PARLIAMENTARY DEBATES 163
Shri Syamnandan Sahaya: That is Jaspat Roy Kapoor ?
Shri Gautam: If he is a Congress-man.
Shri Tyagi: I am an Ex-General Secretary.
Shri Gautam: Dr. Ambedkar has no personal axe of his own to grind. He is not interested in the U.P. At the request of some of us, he has reduced the number. He is neither in favour of 72 nor of 86. It is we who requested him and he has accepted our request. We are obliged to him for that. Therefore I oppose the amendment moved by Mr. Jaspat Roy Kapoor.
- Dr. Ambedkar : Sir, I do not think I can at this late stage enter into any elaborate arguments with regard to the various matters, constitutional or otherwise, which have been raised. I do not think we have violated the Constitution as my friend Mr. T. T. Krishnamachari supposes in giving the allotted seats mentioned in the First Schedule to Part C States. We are perfectly within our constitutional rights in allotting the seats in this schedule. With regard to the amendment of the Third Schedule my friend Pandit Kunzru would have seen that it is only in one case as a matter of fact that the total number is reduced and that is with regard to Uttar Pradesh.

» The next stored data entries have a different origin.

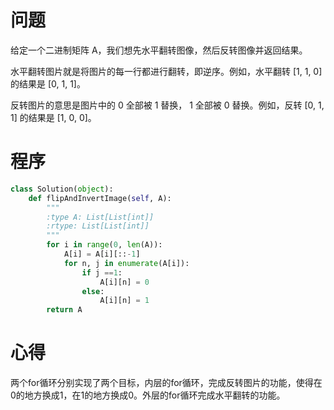 # 问题
给定一个二进制矩阵 A，我们想先水平翻转图像，然后反转图像并返回结果。

水平翻转图片就是将图片的每一行都进行翻转，即逆序。例如，水平翻转 [1, 1, 0] 的结果是 [0, 1, 1]。

反转图片的意思是图片中的 0 全部被 1 替换， 1 全部被 0 替换。例如，反转 [0, 1, 1] 的结果是 [1, 0, 0]。
# 程序
```Python
class Solution(object):
    def flipAndInvertImage(self, A):
        """
        :type A: List[List[int]]
        :rtype: List[List[int]]
        """
        for i in range(0, len(A)):
            A[i] = A[i][::-1]
            for n, j in enumerate(A[i]):
                if j ==1:
                    A[i][n] = 0
                else:
                    A[i][n] = 1
        return A
```
# 心得
两个for循环分别实现了两个目标，内层的for循环，完成反转图片的功能，使得在0的地方换成1，在1的地方换成0。外层的for循环完成水平翻转的功能。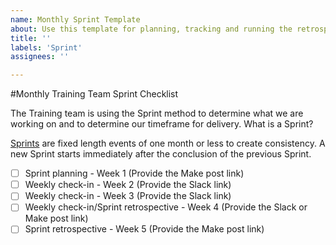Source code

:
 ```yaml
---
name: Monthly Sprint Template
about: Use this template for planning, tracking and running the retrospective for the Training team monthly Sprints
title: ''
labels: 'Sprint'
assignees: ''

---
```


#Monthly Training Team Sprint Checklist

The Training team is using the Sprint method to determine what we are working on and to determine our timeframe for delivery.
What is a Sprint?

[Sprints](https://www.scrum.org/resources/what-is-a-sprint-in-scrum) are fixed length events of one month or less to create consistency. A new Sprint starts immediately after the conclusion of the previous Sprint.    
    
- [ ] Sprint planning - Week 1 (Provide the Make post link)
- [ ] Weekly check-in - Week 2 (Provide the Slack link)
- [ ] Weekly check-in - Week 3 (Provide the Slack link)
- [ ] Weekly check-in/Sprint retrospective - Week 4 (Provide the Slack or Make post link)
- [ ] Sprint retrospective - Week 5 (Provide the Make post link)
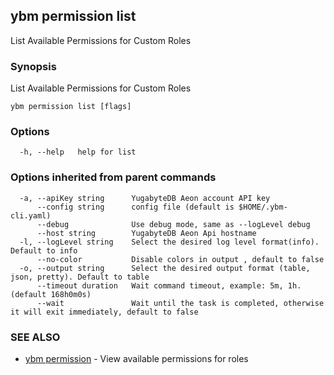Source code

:## ybm permission list

List Available Permissions for Custom Roles

### Synopsis

List Available Permissions for Custom Roles

```
ybm permission list [flags]
```

### Options

```
  -h, --help   help for list
```

### Options inherited from parent commands

```
  -a, --apiKey string      YugabyteDB Aeon account API key
      --config string      config file (default is $HOME/.ybm-cli.yaml)
      --debug              Use debug mode, same as --logLevel debug
      --host string        YugabyteDB Aeon Api hostname
  -l, --logLevel string    Select the desired log level format(info). Default to info
      --no-color           Disable colors in output , default to false
  -o, --output string      Select the desired output format (table, json, pretty). Default to table
      --timeout duration   Wait command timeout, example: 5m, 1h. (default 168h0m0s)
      --wait               Wait until the task is completed, otherwise it will exit immediately, default to false
```

### SEE ALSO

* [ybm permission](ybm_permission.md)	 - View available permissions for roles

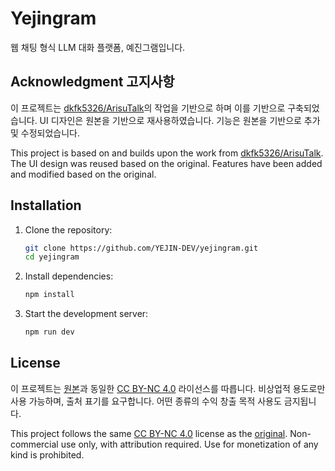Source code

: # Yejingram

웹 채팅 형식 LLM 대화 플랫폼, 예진그램입니다.

## Acknowledgment 고지사항

이 프로젝트는 [dkfk5326/ArisuTalk](https://github.com/dkfk5326/ArisuTalk)의 작업을 기반으로 하며 이를 기반으로 구축되었습니다. UI 디자인은 원본을 기반으로 재사용하였습니다. 기능은 원본을 기반으로 추가 및 수정되었습니다.

This project is based on and builds upon the work from [dkfk5326/ArisuTalk](https://github.com/dkfk5326/ArisuTalk). The UI design was reused based on the original. Features have been added and modified based on the original.

## Installation

1. Clone the repository:

   ```bash
   git clone https://github.com/YEJIN-DEV/yejingram.git
   cd yejingram
   ```

2. Install dependencies:

   ```bash
   npm install
   ```

3. Start the development server:
   ```bash
   npm run dev
   ```

## License

이 프로젝트는 [원본](https://github.com/dkfk5326/ArisuTalk)과 동일한 [CC BY-NC 4.0](https://creativecommons.org/licenses/by-nc/4.0/) 라이선스를 따릅니다. 비상업적 용도로만 사용 가능하며, 출처 표기를 요구합니다. 어떤 종류의 수익 창출 목적 사용도 금지됩니다.

This project follows the same [CC BY-NC 4.0](https://creativecommons.org/licenses/by-nc/4.0/) license as the [original](https://github.com/dkfk5326/ArisuTalk). Non-commercial use only, with attribution required. Use for monetization of any kind is prohibited.
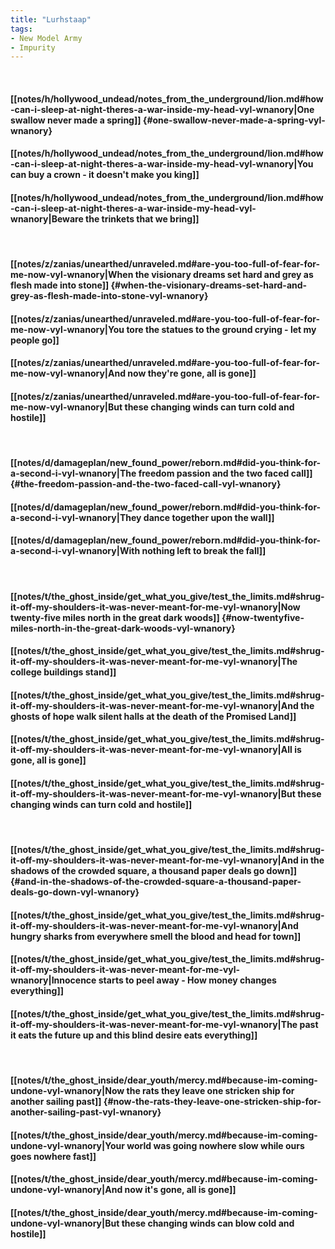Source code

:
 ```yaml
---
title: "Lurhstaap"
tags:
- New Model Army
- Impurity
---
```

&nbsp;
#### [[notes/h/hollywood_undead/notes_from_the_underground/lion.md#how-can-i-sleep-at-night-theres-a-war-inside-my-head-vyl-wnanory|One swallow never made a spring]] {#one-swallow-never-made-a-spring-vyl-wnanory}
#### [[notes/h/hollywood_undead/notes_from_the_underground/lion.md#how-can-i-sleep-at-night-theres-a-war-inside-my-head-vyl-wnanory|You can buy a crown - it doesn't make you king]]
#### [[notes/h/hollywood_undead/notes_from_the_underground/lion.md#how-can-i-sleep-at-night-theres-a-war-inside-my-head-vyl-wnanory|Beware the trinkets that we bring]]
&nbsp;
#### [[notes/z/zanias/unearthed/unraveled.md#are-you-too-full-of-fear-for-me-now-vyl-wnanory|When the visionary dreams set hard and grey as flesh made into stone]] {#when-the-visionary-dreams-set-hard-and-grey-as-flesh-made-into-stone-vyl-wnanory}
#### [[notes/z/zanias/unearthed/unraveled.md#are-you-too-full-of-fear-for-me-now-vyl-wnanory|You tore the statues to the ground crying - let my people go]]
#### [[notes/z/zanias/unearthed/unraveled.md#are-you-too-full-of-fear-for-me-now-vyl-wnanory|And now they're gone, all is gone]]
#### [[notes/z/zanias/unearthed/unraveled.md#are-you-too-full-of-fear-for-me-now-vyl-wnanory|But these changing winds can turn cold and hostile]]
&nbsp;
#### [[notes/d/damageplan/new_found_power/reborn.md#did-you-think-for-a-second-i-vyl-wnanory|The freedom passion and the two faced call]] {#the-freedom-passion-and-the-two-faced-call-vyl-wnanory}
#### [[notes/d/damageplan/new_found_power/reborn.md#did-you-think-for-a-second-i-vyl-wnanory|They dance together upon the wall]]
#### [[notes/d/damageplan/new_found_power/reborn.md#did-you-think-for-a-second-i-vyl-wnanory|With nothing left to break the fall]]
&nbsp;
#### [[notes/t/the_ghost_inside/get_what_you_give/test_the_limits.md#shrug-it-off-my-shoulders-it-was-never-meant-for-me-vyl-wnanory|Now twenty-five miles north in the great dark woods]] {#now-twentyfive-miles-north-in-the-great-dark-woods-vyl-wnanory}
#### [[notes/t/the_ghost_inside/get_what_you_give/test_the_limits.md#shrug-it-off-my-shoulders-it-was-never-meant-for-me-vyl-wnanory|The college buildings stand]]
#### [[notes/t/the_ghost_inside/get_what_you_give/test_the_limits.md#shrug-it-off-my-shoulders-it-was-never-meant-for-me-vyl-wnanory|And the ghosts of hope walk silent halls at the death of the Promised Land]]
#### [[notes/t/the_ghost_inside/get_what_you_give/test_the_limits.md#shrug-it-off-my-shoulders-it-was-never-meant-for-me-vyl-wnanory|All is gone, all is gone]]
#### [[notes/t/the_ghost_inside/get_what_you_give/test_the_limits.md#shrug-it-off-my-shoulders-it-was-never-meant-for-me-vyl-wnanory|But these changing winds can turn cold and hostile]]
&nbsp;
#### [[notes/t/the_ghost_inside/get_what_you_give/test_the_limits.md#shrug-it-off-my-shoulders-it-was-never-meant-for-me-vyl-wnanory|And in the shadows of the crowded square, a thousand paper deals go down]] {#and-in-the-shadows-of-the-crowded-square-a-thousand-paper-deals-go-down-vyl-wnanory}
#### [[notes/t/the_ghost_inside/get_what_you_give/test_the_limits.md#shrug-it-off-my-shoulders-it-was-never-meant-for-me-vyl-wnanory|And hungry sharks from everywhere smell the blood and head for town]]
#### [[notes/t/the_ghost_inside/get_what_you_give/test_the_limits.md#shrug-it-off-my-shoulders-it-was-never-meant-for-me-vyl-wnanory|Innocence starts to peel away - How money changes everything]]
#### [[notes/t/the_ghost_inside/get_what_you_give/test_the_limits.md#shrug-it-off-my-shoulders-it-was-never-meant-for-me-vyl-wnanory|The past it eats the future up and this blind desire eats everything]]
&nbsp;
#### [[notes/t/the_ghost_inside/dear_youth/mercy.md#because-im-coming-undone-vyl-wnanory|Now the rats they leave one stricken ship for another sailing past]] {#now-the-rats-they-leave-one-stricken-ship-for-another-sailing-past-vyl-wnanory}
#### [[notes/t/the_ghost_inside/dear_youth/mercy.md#because-im-coming-undone-vyl-wnanory|Your world was going nowhere slow while ours goes nowhere fast]]
#### [[notes/t/the_ghost_inside/dear_youth/mercy.md#because-im-coming-undone-vyl-wnanory|And now it's gone, all is gone]]
#### [[notes/t/the_ghost_inside/dear_youth/mercy.md#because-im-coming-undone-vyl-wnanory|But these changing winds can blow cold and hostile]]

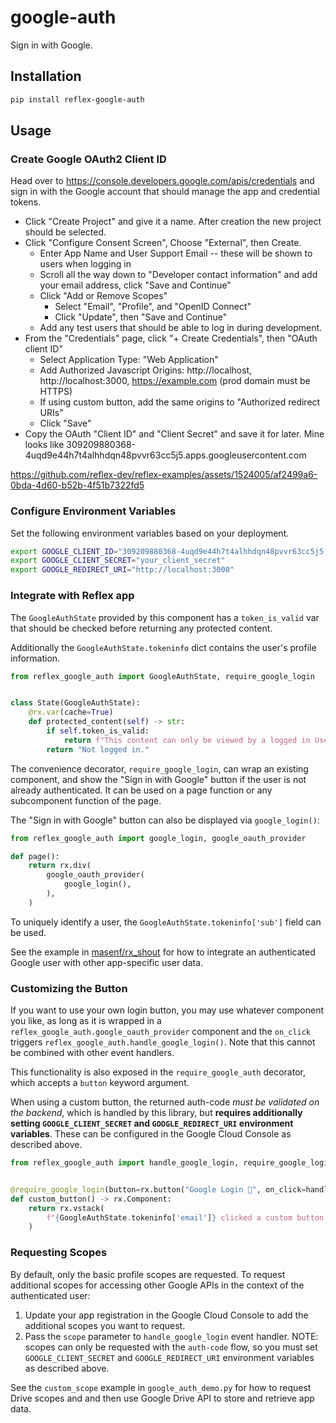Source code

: # google-auth

Sign in with Google.

## Installation

```bash
pip install reflex-google-auth
```

## Usage

### Create Google OAuth2 Client ID

Head over to https://console.developers.google.com/apis/credentials and sign in with the Google account that should manage the app and credential tokens.

- Click "Create Project" and give it a name. After creation the new project should be selected.
- Click "Configure Consent Screen", Choose "External", then Create.
  - Enter App Name and User Support Email -- these will be shown to users when logging in
  - Scroll all the way down to "Developer contact information" and add your email address, click "Save and Continue"
  - Click "Add or Remove Scopes"
    - Select "Email", "Profile", and "OpenID Connect"
    - Click "Update", then "Save and Continue"
  - Add any test users that should be able to log in during development.
- From the "Credentials" page, click "+ Create Credentials", then "OAuth client ID"
  - Select Application Type: "Web Application"
  - Add Authorized Javascript Origins: http://localhost, http://localhost:3000, https://example.com (prod domain must be HTTPS)
  - If using custom button, add the same origins to "Authorized redirect URIs"
  - Click "Save"
- Copy the OAuth "Client ID" and "Client Secret" and save it for later. Mine looks like 309209880368-4uqd9e44h7t4alhhdqn48pvvr63cc5j5.apps.googleusercontent.com

https://github.com/reflex-dev/reflex-examples/assets/1524005/af2499a6-0bda-4d60-b52b-4f51b7322fd5

### Configure Environment Variables

Set the following environment variables based on your deployment.

```bash
export GOOGLE_CLIENT_ID="309209880368-4uqd9e44h7t4alhhdqn48pvvr63cc5j5.apps.googleusercontent.com"
export GOOGLE_CLIENT_SECRET="your_client_secret"
export GOOGLE_REDIRECT_URI="http://localhost:3000"
```

### Integrate with Reflex app

The `GoogleAuthState` provided by this component has a `token_is_valid` var that
should be checked before returning any protected content.

Additionally the `GoogleAuthState.tokeninfo` dict contains the user's profile information.

```python
from reflex_google_auth import GoogleAuthState, require_google_login


class State(GoogleAuthState):
    @rx.var(cache=True)
    def protected_content(self) -> str:
        if self.token_is_valid:
            return f"This content can only be viewed by a logged in User. Nice to see you {self.tokeninfo['name']}"
        return "Not logged in."
```

The convenience decorator, `require_google_login`, can wrap an existing component, and
show the "Sign in with Google" button if the user is not already authenticated. It can be
used on a page function or any subcomponent function of the page.

The "Sign in with Google" button can also be displayed via `google_login()`:

```python
from reflex_google_auth import google_login, google_oauth_provider

def page():
    return rx.div(
        google_oauth_provider(
            google_login(),
        ),
    )
```

To uniquely identify a user, the `GoogleAuthState.tokeninfo['sub']` field can be used.

See the example in
[masenf/rx_shout](https://github.com/masenf/rx_shout/blob/main/rx_shout/state.py)
for how to integrate an authenticated Google user with other app-specific user
data.

### Customizing the Button

If you want to use your own login button, you may use whatever component you
like, as long as it is wrapped in a `reflex_google_auth.google_oauth_provider`
component and the `on_click` triggers
`reflex_google_auth.handle_google_login()`. Note that this cannot be combined
with other event handlers.

This functionality is also exposed in the `require_google_auth` decorator, which
accepts a `button` keyword argument.

When using a custom button, the returned auth-code _must be validated on the
backend_, which is handled by this library, but **requires additionally setting
`GOOGLE_CLIENT_SECRET` and `GOOGLE_REDIRECT_URI` environment variables**. These
can be configured in the Google Cloud Console as described above.

```python
from reflex_google_auth import handle_google_login, require_google_login, GoogleAuthState


@require_google_login(button=rx.button("Google Login 🚀", on_click=handle_google_login()))
def custom_button() -> rx.Component:
    return rx.vstack(
        f"{GoogleAuthState.tokeninfo['email']} clicked a custom button to login, nice",
    )
```

### Requesting Scopes

By default, only the basic profile scopes are requested. To request additional
scopes for accessing other Google APIs in the context of the authenticated user:

1. Update your app registration in the Google Cloud Console to add the additional scopes
   you want to request.
2. Pass the `scope` parameter to `handle_google_login` event handler. NOTE:
   scopes can only be requested with the `auth-code` flow, so you must set
   `GOOGLE_CLIENT_SECRET` and `GOOGLE_REDIRECT_URI` environment variables as
   described above.

See the `custom_scope` example in `google_auth_demo.py` for how to request
Drive scopes and and then use Google Drive API to store and retrieve app data.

Mr. Deputy Speaker: Madras also.
Dr. Ambedkar: I was coming to it. I am taking Uttar Pradesh for my observation. There I am confronted with the fact that the State Government is very chary of increasing the size of the Upper Chamber and sitting as we are at Delhi, I do not like to sit in judgment over the decision of the State Government as to what is the suitable number for their Upper Chamber. They have thought that 72 is the proper and sufficient number for their Upper Chamber and it is on that basis that I have reduced 86 to 72. With regard to the changes made in the total number of Bihar, Bombay and Madras, I might say that the proposition enunciated by Mr. Tyagi today in the informal meeting that the total number should be divisible by 12 did appeal to me and it is for that reason that
- P. D., Vol. 4, Part II, 20th April 1950, p. 3095-96.